Medical Oxygen

Emergency hospital during 1918 influenza epidemic, Camp Funston, Kansas. (CC-BY-2.5)

There are some questions about whether the SARS-CoV-2 virus is more or less deadly than the 1918 influenza virus. It’s not really possible to accurately compare the two pandemics’ case and fatality data, for one very big reason. Oxygen!

Today, when someone has any sort of respiratory problem the first likely action is to provide supplementary oxygen. The air we breathe contains about 21% oxygen, which for a healthy person is obviously quite adequate. But for sick people, raising the concentration to near 100% can take the load off their heart and lungs and help prevent other problems like organ failure.

In the 1918 pandemic, the use of supplemental oxygen was not widely known or accepted (as illustrated in the picture, where no one is getting oxygen). There had been some experimentation and use in prior decades (and in treating some chemical weapons victims of the First World War), but it was not yet widespread. Even if it had been enthusiastically embraced, the supplies of oxygen were very limited and it was not readily available on an industrial scale. Therefore we read stories of even young and previously healthy people succumbing to the influenza virus within hours, turning blue due to lack of oxygen in their bloodstream. If oxygen had been available, many of them may have had a reasonable chance to survive and recover. Of course, today we have many other pharmaceutical interventions like steroids and monoclonal antibodies, none of which were available in 1918. But the oxygen is still needed to keep the patient alive long enough so that the pharmaceuticals can have a chance at working.

Where do we get the medical oxygen? There are smaller scale purifying units that take air and concentrate the oxygen in it using membranes to separate the oxygen from nitrogen. These are fine for portable use, smaller scales, or lower flows, but they are not readily scalable to the huge volumes required in a hospital and high-flow oxygen therapy. Likewise, oxygen cylinders are not very practical in hospitals due to their limited capacity. For example, the large “T” size cylinders (about 24 cm diameter by 130 cm tall) only contain about 9,000 L of oxygen once it is depressurized. For patients needing high flow oxygen therapy at up to 60 L per minute, the cylinder would only last about 3 hours or less. If there are a lot of patients, it would take a small army of people constantly moving cylinders in and out of rooms and the hospital. Unfortunately, in poorer and less industrialized parts of the world these options are often the only ones available.

The big industrial oxygen supplies are typically provided in the form of liquid oxygen, shipped and stored in specialized trucks and tanks. The liquid oxygen stored at the hospital is then vapourized into its gaseous form and piped to the patient rooms as required. This is a much more compact and efficient delivery system, since one hundred litres of liquid oxygen expands into about 85,000 L of gaseous oxygen for breathing purposes.

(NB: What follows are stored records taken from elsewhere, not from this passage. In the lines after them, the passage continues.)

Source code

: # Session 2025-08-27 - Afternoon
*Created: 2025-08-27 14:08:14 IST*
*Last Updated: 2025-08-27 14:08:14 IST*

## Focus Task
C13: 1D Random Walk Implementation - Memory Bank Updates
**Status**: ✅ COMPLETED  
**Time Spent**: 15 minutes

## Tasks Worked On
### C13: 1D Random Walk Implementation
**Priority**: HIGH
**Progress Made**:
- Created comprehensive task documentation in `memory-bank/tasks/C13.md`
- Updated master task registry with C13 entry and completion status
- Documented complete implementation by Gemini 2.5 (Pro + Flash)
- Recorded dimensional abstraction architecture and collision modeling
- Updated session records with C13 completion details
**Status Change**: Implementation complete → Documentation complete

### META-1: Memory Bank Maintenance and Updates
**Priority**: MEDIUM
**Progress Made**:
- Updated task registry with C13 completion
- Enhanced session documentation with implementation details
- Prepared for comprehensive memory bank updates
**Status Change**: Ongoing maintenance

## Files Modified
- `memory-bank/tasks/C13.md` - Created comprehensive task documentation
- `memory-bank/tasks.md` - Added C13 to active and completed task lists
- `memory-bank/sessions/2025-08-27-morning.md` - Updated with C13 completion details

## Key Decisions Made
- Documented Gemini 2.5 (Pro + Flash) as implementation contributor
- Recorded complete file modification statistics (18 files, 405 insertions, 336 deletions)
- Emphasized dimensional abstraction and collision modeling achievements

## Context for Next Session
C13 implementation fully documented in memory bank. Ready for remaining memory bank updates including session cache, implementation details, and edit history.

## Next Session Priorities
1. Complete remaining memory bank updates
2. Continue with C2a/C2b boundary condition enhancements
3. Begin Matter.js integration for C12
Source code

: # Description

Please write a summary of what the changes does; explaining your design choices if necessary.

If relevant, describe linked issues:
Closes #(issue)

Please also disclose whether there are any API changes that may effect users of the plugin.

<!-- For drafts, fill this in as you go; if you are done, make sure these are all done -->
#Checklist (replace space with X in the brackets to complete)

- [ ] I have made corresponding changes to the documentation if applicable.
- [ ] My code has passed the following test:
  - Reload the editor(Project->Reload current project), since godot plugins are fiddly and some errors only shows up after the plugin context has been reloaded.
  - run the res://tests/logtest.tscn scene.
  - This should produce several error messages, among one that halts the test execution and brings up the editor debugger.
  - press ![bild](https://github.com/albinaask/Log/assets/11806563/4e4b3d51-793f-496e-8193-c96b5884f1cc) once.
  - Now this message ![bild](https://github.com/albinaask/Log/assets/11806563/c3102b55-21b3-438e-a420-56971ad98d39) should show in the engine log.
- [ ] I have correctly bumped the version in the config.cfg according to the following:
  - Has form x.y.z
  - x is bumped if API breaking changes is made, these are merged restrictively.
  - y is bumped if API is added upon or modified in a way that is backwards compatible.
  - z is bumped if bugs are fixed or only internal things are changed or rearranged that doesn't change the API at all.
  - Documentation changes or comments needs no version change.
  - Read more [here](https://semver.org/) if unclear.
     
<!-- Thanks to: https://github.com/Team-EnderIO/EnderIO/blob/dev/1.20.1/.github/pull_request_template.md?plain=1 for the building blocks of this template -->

The large scale production and supply of liquid oxygen is a chemical and mechanical engineering accomplishment dating back to the early 1900’s. It took several decades for many plants to be built, with continuous improvements over the years to improve the process and reduce energy requirements. The industrial process uses distillation to separate oxygen from nitrogen (and argon and other trace gases) in air. Since oxygen and nitrogen have quite different boiling points (-183oC for oxygen, and -195.8oC for nitrogen), separation by distillation is a reasonably straightforward approach. However, distillation requires that air be liquified through a combination of pressure and low temperature, and this presents some significant engineering challenges.

Modern plants, often called “Air Separation Units” or ASUs, operate at pressures up to about 6 atmospheres and temperatures in the -170 to -190 range. Clearly it takes some significant compression and refrigeration equipment to carry this out, and the plants are carefully designed to be as energy efficient as possible. The video below, from one major manufacturer, gives a simple overview of the ASU process. Of course, ASUs are built not only for medical oxygen, but also for the many other industrial uses of oxygen such as in steel production, metal cutting, water treatment and chemicals manufacturing.

Bibliography:
Graninge, C. Breath of life: the evolution of oxygen therapy. J.R. Soc. Med. 97: 489-493 (2004).
Heffner, J.E. The Story of Oxygen. Respiratory Care, 58: 18-31 (2013).